(Source texts of formatted documents)
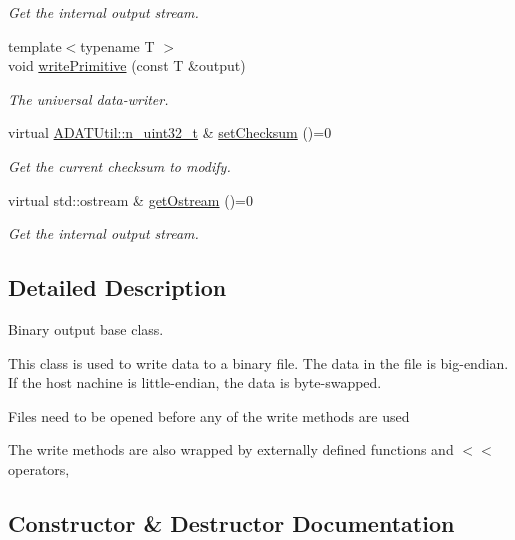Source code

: \begin{DoxyCompactItemize}
\begin{DoxyCompactList}\small\item\em Get the internal output stream. \end{DoxyCompactList}\item 
{\footnotesize template$<$typename T $>$ }\\void \mbox{\hyperlink{classADATIO_1_1BinaryWriter_a4415e2d04de75ea6310a8eed3be8f43e}{write\+Primitive}} (const T \&output)
\begin{DoxyCompactList}\small\item\em The universal data-\/writer. \end{DoxyCompactList}\item 
virtual \mbox{\hyperlink{namespaceADATUtil_ad945a8afa4db2d1f89b731964adae97e}{A\+D\+A\+T\+Util\+::n\+\_\+uint32\+\_\+t}} \& \mbox{\hyperlink{classADATIO_1_1BinaryWriter_ae64230370824192d1f0dbcaa8e74017a}{set\+Checksum}} ()=0
\begin{DoxyCompactList}\small\item\em Get the current checksum to modify. \end{DoxyCompactList}\item 
virtual std\+::ostream \& \mbox{\hyperlink{classADATIO_1_1BinaryWriter_a4fe227341d17d012bb83a070c208dac0}{get\+Ostream}} ()=0
\begin{DoxyCompactList}\small\item\em Get the internal output stream. \end{DoxyCompactList}\end{DoxyCompactItemize}


\subsection{Detailed Description}
Binary output base class. 

This class is used to write data to a binary file. The data in the file is big-\/endian. If the host nachine is little-\/endian, the data is byte-\/swapped.

Files need to be opened before any of the write methods are used

The write methods are also wrapped by externally defined functions and $<$$<$ operators, 

\subsection{Constructor \& Destructor Documentation}
\mbox{\label{classADATIO_1_1BinaryWriter_ab3eb202f6fb06059cf4dd2eba12280cf}}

→ What is needed
Only the lines from the one with "(const T \&output)" through the final line above belong in the answer, each reproduced word for word.

→ Reply
{\footnotesize template$<$typename T $>$ }\\void \mbox{\hyperlink{classADATIO_1_1BinaryWriter_a4415e2d04de75ea6310a8eed3be8f43e}{write\+Primitive}} (const T \&output)
\begin{DoxyCompactList}\small\item\em The universal data-\/writer. \end{DoxyCompactList}\item 
virtual \mbox{\hyperlink{namespaceADATUtil_ad945a8afa4db2d1f89b731964adae97e}{A\+D\+A\+T\+Util\+::n\+\_\+uint32\+\_\+t}} \& \mbox{\hyperlink{classADATIO_1_1BinaryWriter_ae64230370824192d1f0dbcaa8e74017a}{set\+Checksum}} ()=0
\begin{DoxyCompactList}\small\item\em Get the current checksum to modify. \end{DoxyCompactList}\item 
virtual std\+::ostream \& \mbox{\hyperlink{classADATIO_1_1BinaryWriter_a4fe227341d17d012bb83a070c208dac0}{get\+Ostream}} ()=0
\begin{DoxyCompactList}\small\item\em Get the internal output stream. \end{DoxyCompactList}\end{DoxyCompactItemize}


\subsection{Detailed Description}
Binary output base class. 

This class is used to write data to a binary file. The data in the file is big-\/endian. If the host nachine is little-\/endian, the data is byte-\/swapped.

Files need to be opened before any of the write methods are used

The write methods are also wrapped by externally defined functions and $<$$<$ operators, 

\subsection{Constructor \& Destructor Documentation}
\mbox{\label{classADATIO_1_1BinaryWriter_ab3eb202f6fb06059cf4dd2eba12280cf}}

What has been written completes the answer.